Work to be completed
Each entry should be transcribed exactly as written, and any picture left out.

Input data
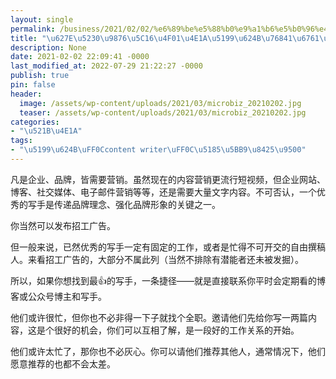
 ```yaml
---
layout: single
permalink: /business/2021/02/02/%e6%89%be%e5%88%b0%e9%a1%b6%e5%b0%96%e4%bc%81%e4%b8%9a%e5%86%99%e6%89%8b%e7%9a%841%e6%9d%a1%e6%8d%b7%e5%be%84/
title: "\u627E\u5230\u9876\u5C16\u4F01\u4E1A\u5199\u624B\u76841\u6761\u6377\u5F84"
description: None
date: 2021-02-02 22:09:41 -0000
last_modified_at: 2022-07-29 21:22:27 -0000
publish: true
pin: false
header:
  image: /assets/wp-content/uploads/2021/03/microbiz_20210202.jpg
  teaser: /assets/wp-content/uploads/2021/03/microbiz_20210202.jpg
categories:
- "\u521B\u4E1A"
tags:
- "\u5199\u624B\uFF0Ccontent writer\uFF0C\u5185\u5BB9\u8425\u9500"
---
```

凡是企业、品牌，皆需要营销。虽然现在的内容营销更流行短视频，但企业网站、博客、社交媒体、电子邮件营销等等，还是需要大量文字内容。不可否认，一个优秀的写手是传递品牌理念、强化品牌形象的关键之一。

你当然可以发布招工广告。

但一般来说，已然优秀的写手一定有固定的工作，或者是忙得不可开交的自由撰稿人。来看招工广告的，大部分不属此列（当然不排除有潜能者还未被发掘）。

所以，如果你想找到最👍的写手，一条捷径——就是直接联系你平时会定期看的博客或公众号博主和写手。

他们或许很忙，但你也不必非得一下子就找个全职。邀请他们先给你写一两篇内容，这是个很好的机会，你们可以互相了解，是一段好的工作关系的开始。

他们或许太忙了，那你也不必灰心。你可以请他们推荐其他人，通常情况下，他们愿意推荐的也都不会太差。
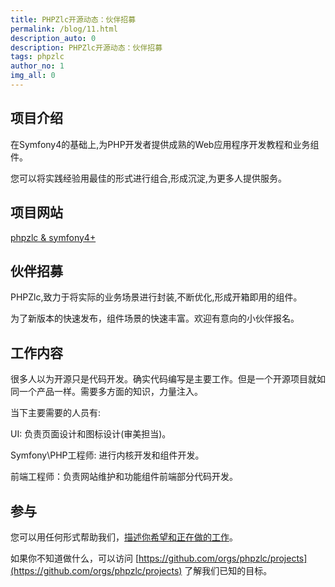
 ```yaml
---
title: PHPZlc开源动态：伙伴招募
permalink: /blog/11.html
description_auto: 0
description: PHPZlc开源动态：伙伴招募
tags: phpzlc
author_no: 1
img_all: 0
---
```


## 项目介绍

在Symfony4的基础上,为PHP开发者提供成熟的Web应用程序开发教程和业务组件。

您可以将实践经验用最佳的形式进行组合,形成沉淀,为更多人提供服务。

## 项目网站

[phpzlc & symfony4+](https://phpzlc.github.io/)

## 伙伴招募

PHPZlc,致力于将实际的业务场景进行封装,不断优化,形成开箱即用的组件。

为了新版本的快速发布，组件场景的快速丰富。欢迎有意向的小伙伴报名。

## 工作内容

很多人以为开源只是代码开发。确实代码编写是主要工作。但是一个开源项目就如同一个产品一样。需要多方面的知识，力量注入。

当下主要需要的人员有:

UI: 负责页面设计和图标设计(审美担当)。

Symfony\PHP工程师: 进行内核开发和组件开发。

前端工程师：负责网站维护和功能组件前端部分代码开发。

## 参与

您可以用任何形式帮助我们，[描述你希望和正在做的工作](https://github.com/phpzlc/phpzlc.github.io/issues/9)。

如果你不知道做什么，可以访问 [https://github.com/orgs/phpzlc/projects](https://github.com/orgs/phpzlc/projects) 了解我们已知的目标。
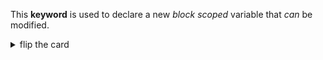 This **keyword** is used to declare a new _block scoped_ variable that _can_ be
modified.

<details>
<summary>flip the card</summary>
<br>

# `let`

```js
'use strict';

// declare using `let` and initialize
let aVariable = 'hello!';

// declare without initializing
let anotherVariable;
```

</details>
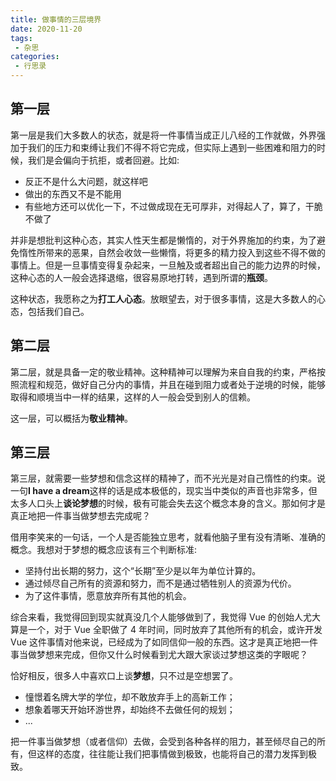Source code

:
 ```yaml
---
title: 做事情的三层境界
date: 2020-11-20
tags:
 - 杂思
categories: 
 - 行思录
---
```


## 第一层
第一层是我们大多数人的状态，就是将一件事情当成正儿八经的工作就做，外界强加于我们的压力和束缚让我们不得不将它完成，但实际上遇到一些困难和阻力的时候，我们是会偏向于抗拒，或者回避。比如:

- 反正不是什么大问题，就这样吧
- 做出的东西又不是不能用
- 有些地方还可以优化一下，不过做成现在无可厚非，对得起人了，算了，干脆不做了 

并非是想批判这种心态，其实人性天生都是懒惰的，对于外界施加的约束，为了避免惰性所带来的恶果，自然会收敛一些懒惰，将更多的精力投入到这些不得不做的事情上。但是一旦事情变得复杂起来，一旦触及或者超出自己的能力边界的时候，这种心态的人一般会选择退缩，很容易原地打转，遇到所谓的**瓶颈**。

这种状态，我愿称之为**打工人心态**。放眼望去，对于很多事情，这是大多数人的心态，包括我们自己。

## 第二层
第二层，就是具备一定的敬业精神。这种精神可以理解为来自自我的约束，严格按照流程和规范，做好自己分内的事情，并且在碰到阻力或者处于逆境的时候，能够取得和顺境当中一样的结果，这样的人一般会受到别人的信赖。

这一层，可以概括为**敬业精神**。

## 第三层

第三层，就需要一些梦想和信念这样的精神了，而不光光是对自己惰性的约束。说一句**I have a dream**这样的话是成本极低的，现实当中类似的声音也非常多，但太多人口头上**谈论梦想**的时候，极有可能会失去这个概念本身的含义。那如何才是真正地把一件事当做梦想去完成呢？

借用李笑来的一句话，一个人是否能独立思考，就看他脑子里有没有清晰、准确的概念。我想对于梦想的概念应该有三个判断标准:

- 坚持付出长期的努力，这个“长期”至少是以年为单位计算的。
- 通过倾尽自己所有的资源和努力，而不是通过牺牲别人的资源为代价。
- 为了这件事情，愿意放弃所有其他的机会。

综合来看，我觉得回到现实就真没几个人能够做到了，我觉得 Vue 的创始人尤大算是一个，对于 Vue 全职做了 4 年时间，同时放弃了其他所有的机会，或许开发 Vue 这件事情对他来说，已经成为了如同信仰一般的东西。这才是真正地把一件事当做梦想来完成，但你又什么时候看到尤大跟大家谈过梦想这类的字眼呢？

恰好相反，很多人中喜欢口上谈**梦想**，只不过是空想罢了。

- 憧憬着名牌大学的学位，却不敢放弃手上的高新工作；
- 想象着哪天开始环游世界，却始终不去做任何的规划；
- ...

把一件事当做梦想（或者信仰）去做，会受到各种各样的阻力，甚至倾尽自己的所有，但这样的态度，往往能让我们把事情做到极致，也能将自己的潜力发挥到极致。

Task answer
 ```yaml
---
layout: single
permalink: /business/2021/02/02/%e6%89%be%e5%88%b0%e9%a1%b6%e5%b0%96%e4%bc%81%e4%b8%9a%e5%86%99%e6%89%8b%e7%9a%841%e6%9d%a1%e6%8d%b7%e5%be%84/
title: "\u627E\u5230\u9876\u5C16\u4F01\u4E1A\u5199\u624B\u76841\u6761\u6377\u5F84"
description: None
date: 2021-02-02 22:09:41 -0000
last_modified_at: 2022-07-29 21:22:27 -0000
publish: true
pin: false
header:
  image: /assets/wp-content/uploads/2021/03/microbiz_20210202.jpg
  teaser: /assets/wp-content/uploads/2021/03/microbiz_20210202.jpg
categories:
- "\u521B\u4E1A"
tags:
- "\u5199\u624B\uFF0Ccontent writer\uFF0C\u5185\u5BB9\u8425\u9500"
---
```

凡是企业、品牌，皆需要营销。虽然现在的内容营销更流行短视频，但企业网站、博客、社交媒体、电子邮件营销等等，还是需要大量文字内容。不可否认，一个优秀的写手是传递品牌理念、强化品牌形象的关键之一。

你当然可以发布招工广告。

但一般来说，已然优秀的写手一定有固定的工作，或者是忙得不可开交的自由撰稿人。来看招工广告的，大部分不属此列（当然不排除有潜能者还未被发掘）。

所以，如果你想找到最👍的写手，一条捷径——就是直接联系你平时会定期看的博客或公众号博主和写手。

他们或许很忙，但你也不必非得一下子就找个全职。邀请他们先给你写一两篇内容，这是个很好的机会，你们可以互相了解，是一段好的工作关系的开始。

他们或许太忙了，那你也不必灰心。你可以请他们推荐其他人，通常情况下，他们愿意推荐的也都不会太差。
 ```yaml
---
title: PHPZlc开源动态：伙伴招募
permalink: /blog/11.html
description_auto: 0
description: PHPZlc开源动态：伙伴招募
tags: phpzlc
author_no: 1
img_all: 0
---
```


## 项目介绍

在Symfony4的基础上,为PHP开发者提供成熟的Web应用程序开发教程和业务组件。

您可以将实践经验用最佳的形式进行组合,形成沉淀,为更多人提供服务。

## 项目网站

[phpzlc & symfony4+](https://phpzlc.github.io/)

## 伙伴招募

PHPZlc,致力于将实际的业务场景进行封装,不断优化,形成开箱即用的组件。

为了新版本的快速发布，组件场景的快速丰富。欢迎有意向的小伙伴报名。

## 工作内容

很多人以为开源只是代码开发。确实代码编写是主要工作。但是一个开源项目就如同一个产品一样。需要多方面的知识，力量注入。

当下主要需要的人员有:

UI: 负责页面设计和图标设计(审美担当)。

Symfony\PHP工程师: 进行内核开发和组件开发。

前端工程师：负责网站维护和功能组件前端部分代码开发。

## 参与

您可以用任何形式帮助我们，[描述你希望和正在做的工作](https://github.com/phpzlc/phpzlc.github.io/issues/9)。

如果你不知道做什么，可以访问 [https://github.com/orgs/phpzlc/projects](https://github.com/orgs/phpzlc/projects) 了解我们已知的目标。
 This **keyword** is used to declare a new _block scoped_ variable that _can_ be
modified.

<details>
<summary>flip the card</summary>
<br>

# `let`

```js
'use strict';

// declare using `let` and initialize
let aVariable = 'hello!';

// declare without initializing
let anotherVariable;
```

</details>
Source code

:
 ```yaml
---
title: 做事情的三层境界
date: 2020-11-20
tags:
 - 杂思
categories: 
 - 行思录
---
```


## 第一层
第一层是我们大多数人的状态，就是将一件事情当成正儿八经的工作就做，外界强加于我们的压力和束缚让我们不得不将它完成，但实际上遇到一些困难和阻力的时候，我们是会偏向于抗拒，或者回避。比如:

- 反正不是什么大问题，就这样吧
- 做出的东西又不是不能用
- 有些地方还可以优化一下，不过做成现在无可厚非，对得起人了，算了，干脆不做了 

并非是想批判这种心态，其实人性天生都是懒惰的，对于外界施加的约束，为了避免惰性所带来的恶果，自然会收敛一些懒惰，将更多的精力投入到这些不得不做的事情上。但是一旦事情变得复杂起来，一旦触及或者超出自己的能力边界的时候，这种心态的人一般会选择退缩，很容易原地打转，遇到所谓的**瓶颈**。

这种状态，我愿称之为**打工人心态**。放眼望去，对于很多事情，这是大多数人的心态，包括我们自己。

## 第二层
第二层，就是具备一定的敬业精神。这种精神可以理解为来自自我的约束，严格按照流程和规范，做好自己分内的事情，并且在碰到阻力或者处于逆境的时候，能够取得和顺境当中一样的结果，这样的人一般会受到别人的信赖。

这一层，可以概括为**敬业精神**。

## 第三层

第三层，就需要一些梦想和信念这样的精神了，而不光光是对自己惰性的约束。说一句**I have a dream**这样的话是成本极低的，现实当中类似的声音也非常多，但太多人口头上**谈论梦想**的时候，极有可能会失去这个概念本身的含义。那如何才是真正地把一件事当做梦想去完成呢？

借用李笑来的一句话，一个人是否能独立思考，就看他脑子里有没有清晰、准确的概念。我想对于梦想的概念应该有三个判断标准:

- 坚持付出长期的努力，这个“长期”至少是以年为单位计算的。
- 通过倾尽自己所有的资源和努力，而不是通过牺牲别人的资源为代价。
- 为了这件事情，愿意放弃所有其他的机会。

综合来看，我觉得回到现实就真没几个人能够做到了，我觉得 Vue 的创始人尤大算是一个，对于 Vue 全职做了 4 年时间，同时放弃了其他所有的机会，或许开发 Vue 这件事情对他来说，已经成为了如同信仰一般的东西。这才是真正地把一件事当做梦想来完成，但你又什么时候看到尤大跟大家谈过梦想这类的字眼呢？

恰好相反，很多人中喜欢口上谈**梦想**，只不过是空想罢了。

- 憧憬着名牌大学的学位，却不敢放弃手上的高新工作；
- 想象着哪天开始环游世界，却始终不去做任何的规划；
- ...

把一件事当做梦想（或者信仰）去做，会受到各种各样的阻力，甚至倾尽自己的所有，但这样的态度，往往能让我们把事情做到极致，也能将自己的潜力发挥到极致。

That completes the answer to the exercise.